The lines of the records that include "但没有显示" should all be copied.
**** TASK INPUTS ****
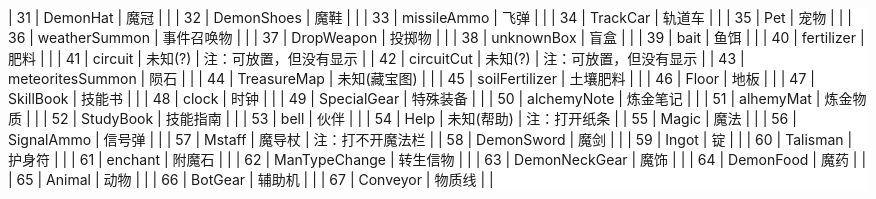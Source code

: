 | 31   | DemonHat         | 魔冠         |                        |
| 32   | DemonShoes       | 魔鞋         |                        |
| 33   | missileAmmo      | 飞弹         |                        |
| 34   | TrackCar         | 轨道车       |                        |
| 35   | Pet              | 宠物         |                        |
| 36   | weatherSummon    | 事件召唤物   |                        |
| 37   | DropWeapon       | 投掷物       |                        |
| 38   | unknownBox       | 盲盒         |                        |
| 39   | bait             | 鱼饵         |                        |
| 40   | fertilizer       | 肥料         |                        |
| 41   | circuit          | 未知(?)      | 注：可放置，但没有显示 |
| 42   | circuitCut       | 未知(?)      | 注：可放置，但没有显示 |
| 43   | meteoritesSummon | 陨石         |                        |
| 44   | TreasureMap      | 未知(藏宝图) |                        |
| 45   | soilFertilizer   | 土壤肥料     |                        |
| 46   | Floor            | 地板         |                        |
| 47   | SkillBook        | 技能书       |                        |
| 48   | clock            | 时钟         |                        |
| 49   | SpecialGear      | 特殊装备     |                        |
| 50   | alchemyNote      | 炼金笔记     |                        |
| 51   | alhemyMat        | 炼金物质     |                        |
| 52   | StudyBook        | 技能指南     |                        |
| 53   | bell             | 伙伴         |                        |
| 54   | Help             | 未知(帮助)   | 注：打开纸条           |
| 55   | Magic            | 魔法         |                        |
| 56   | SignalAmmo       | 信号弹       |                        |
| 57   | Mstaff           | 魔导杖       | 注：打不开魔法栏       |
| 58   | DemonSword       | 魔剑         |                        |
| 59   | Ingot            | 锭           |                        |
| 60   | Talisman         | 护身符       |                        |
| 61   | enchant          | 附魔石       |                        |
| 62   | ManTypeChange    | 转生信物     |                        |
| 63   | DemonNeckGear    | 魔饰         |                        |
| 64   | DemonFood        | 魔药         |                        |
| 65   | Animal           | 动物         |                        |
| 66   | BotGear          | 辅助机       |                        |
| 67   | Conveyor         | 物质线       |                        |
****
TASK OUTPUT -
| 41   | circuit          | 未知(?)      | 注：可放置，但没有显示 |
| 42   | circuitCut       | 未知(?)      | 注：可放置，但没有显示 |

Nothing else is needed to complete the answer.